Skiers Lindsey Vonn and Matthieu Bailet sparked dating rumors when they were spotted out and about Thursday in New York City’s Soho neighborhood.
The athletes enjoyed a cozy lunch before heading underground to catch a subway together, sitting close to each other while waiting for the train.
Page Six reached out to Vonn’s rep but didn’t receive an immediate response.
Bailet, a 30-year-old French alpine ski racer who competed in the Olympics at the 2022 Winter Games in Beijing, wore a casual navy suit for the outing.
Vonn, 41, opted for a white blouse, black leather jacket and a pair of light wash jeans as well as forearm crutches as she continues to recover from her devastating crash at the 2026 Winter Olympics in Italy back in January.
The rumored couple follow each other on Instagram and have “liked” numerous posts on each other’s feed.
Vonn’s outing with Bailet comes days after she turned heads Monday at the Met Gala, ditching her crutches for her first red carpet outing since she was airlifted to a hospital while competing.

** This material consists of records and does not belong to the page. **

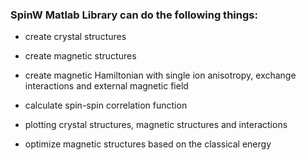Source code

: ### SpinW Matlab Library can do the following things: ###

  * create crystal structures

  * create magnetic structures

  * create magnetic Hamiltonian with single ion anisotropy, exchange interactions and external magnetic field

  * calculate spin-spin correlation function

  * plotting crystal structures, magnetic structures and interactions

  * optimize magnetic structures based on the classical energy
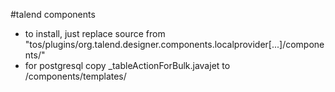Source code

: #talend components

- to install, just replace source from "tos/plugins/org.talend.designer.components.localprovider[...]/components/<the component>"
- for postgresql copy _tableActionForBulk.javajet to /components/templates/
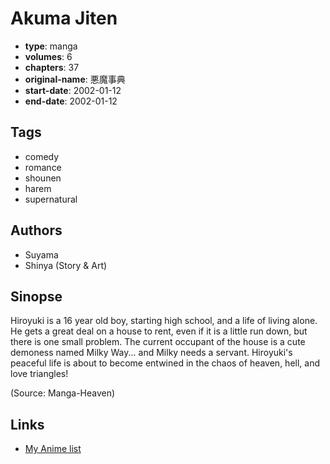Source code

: # Akuma Jiten

-   **type**: manga
-   **volumes**: 6
-   **chapters**: 37
-   **original-name**: 悪魔事典
-   **start-date**: 2002-01-12
-   **end-date**: 2002-01-12

## Tags

-   comedy
-   romance
-   shounen
-   harem
-   supernatural

## Authors

-   Suyama
-   Shinya (Story & Art)

## Sinopse

Hiroyuki is a 16 year old boy, starting high school, and a life of living alone. He gets a great deal on a house to rent, even if it is a little run down, but there is one small problem. The current occupant of the house is a cute demoness named Milky Way... and Milky needs a servant. Hiroyuki's peaceful life is about to become entwined in the chaos of heaven, hell, and love triangles!

(Source: Manga-Heaven)

## Links

-   [My Anime list](https://myanimelist.net/manga/1386/Akuma_Jiten)
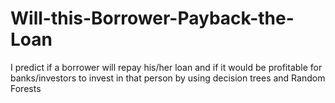 # Will-this-Borrower-Payback-the-Loan
I predict if a borrower will repay his/her loan and if it would be profitable for banks/investors to invest in that person by using decision trees and Random Forests 

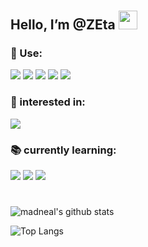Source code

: #
## Hello, I’m @ZEta  <img src="https://raw.githubusercontent.com/MartinHeinz/MartinHeinz/master/wave.gif" width="30px">  
 

### 🔧 Use: 

![](https://img.shields.io/badge/TOOLS-PYTHON-informational?style=flat&logo=<LOGO_NAME>&logoColor=white&color=blue)
![](https://img.shields.io/badge/TOOLS-VUE-informational?style=flat&logo=<LOGO_NAME>&logoColor=white&color=2bbc8a)
![](https://img.shields.io/badge/FRAME-Pytorch-informational?style=flat&logo=<LOGO_NAME>&logoColor=white&color=15ff00)
![](https://img.shields.io/badge/OS-Linux-informational?style=flat&logo=<LOGO_NAME>&logoColor=white&color=fd53f5)
![](https://img.shields.io/badge/OS-MacOS-informational?style=flat&logo=<LOGO_NAME>&logoColor=white&color=fd53ff)


### 💖 interested in:  

![](https://img.shields.io/badge/Computer_Vision-informational?style=flat&logo=<LOGO_NAME>&logoColor=white&color=ff00bb)



### 📚 currently learning:  

![](https://img.shields.io/badge/Model-Gan-informational?style=flat&logo=<LOGO_NAME>&logoColor=white&color=fd53ff)
![](https://img.shields.io/badge/Model-LSTM-informational?style=flat&logo=<LOGO_NAME>&logoColor=white&color=fd53ff)
![](https://img.shields.io/badge/TOOLS-MPI-informational?style=flat&logo=<LOGO_NAME>&logoColor=white&color=blue)

#

![madneal's github stats](https://github-readme-stats.vercel.app/api?username=Zeta-qixi&show_icons=true&theme=radical)


![Top Langs](https://github-readme-stats.vercel.app/api/top-langs/?username=Zeta-qixi&layout=compact&theme=dark)
<!---
Zeta-qixi/Zeta-qixi is a ✨ special ✨ repository because its `README.md` (this file) appears on your GitHub profile.
You can click the Preview link to take a look at your changes.
--->
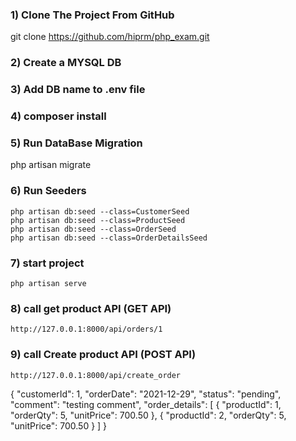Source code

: ### 1) Clone The Project From GitHub
git clone https://github.com/hiprm/php_exam.git

### 2) Create a MYSQL DB

### 3) Add DB name to .env file

### 4) composer install

### 5) Run DataBase Migration
php artisan migrate

### 6) Run Seeders
    php artisan db:seed --class=CustomerSeed
    php artisan db:seed --class=ProductSeed
    php artisan db:seed --class=OrderSeed
    php artisan db:seed --class=OrderDetailsSeed
    
### 7) start project
    php artisan serve
    
### 8) call get product API (GET API)
    http://127.0.0.1:8000/api/orders/1
    
### 9) call Create product API (POST API)
    http://127.0.0.1:8000/api/create_order
    
{
  "customerId": 1,
  "orderDate": "2021-12-29",
  "status": "pending",
  "comment": "testing comment",
  "order_details": [
    {
      "productId": 1,
      "orderQty": 5,
      "unitPrice": 700.50
    },
    {
      "productId": 2,
      "orderQty": 5,
      "unitPrice": 700.50
    }
  ]
}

This was the American athlete’s third time attending fashion’s biggest night — doing so first in 2010, the year she won her gold medal at the Winter Olympics in Vancouver, and second in 2013 alongside her then-boyfriend Tiger Woods.
In March, Vonn graced the cover of Vanity Fair magazine, baring her surgery bandages in a high-slit black dress.
The athlete shattered her tibia, fibula and ankle in her crash. She underwent five surgeries and nearly lost her left leg to compartment syndrome, a condition where a dangerous amount of pressure builds in the leg and cuts off blood flow.
“I was number one in the world, and potentially on my way to an Olympic medal,” she told the outlet of why she came out of a nearly six-year retirement to compete again this year. “Now I’m in a wheelchair.”
Elsewhere In the interview, she detailed the excruciating pain she felt after the crash, saying, “I screamed at the top of my lungs: ‘Get me out.’ It just wouldn’t dissipate. It wouldn’t let up. It’s seared into my brain.”
“I don’t want people to hang on this crash and be remembered for that,” Vonn told the magazine. “What I did before the Olympics has never been done before.”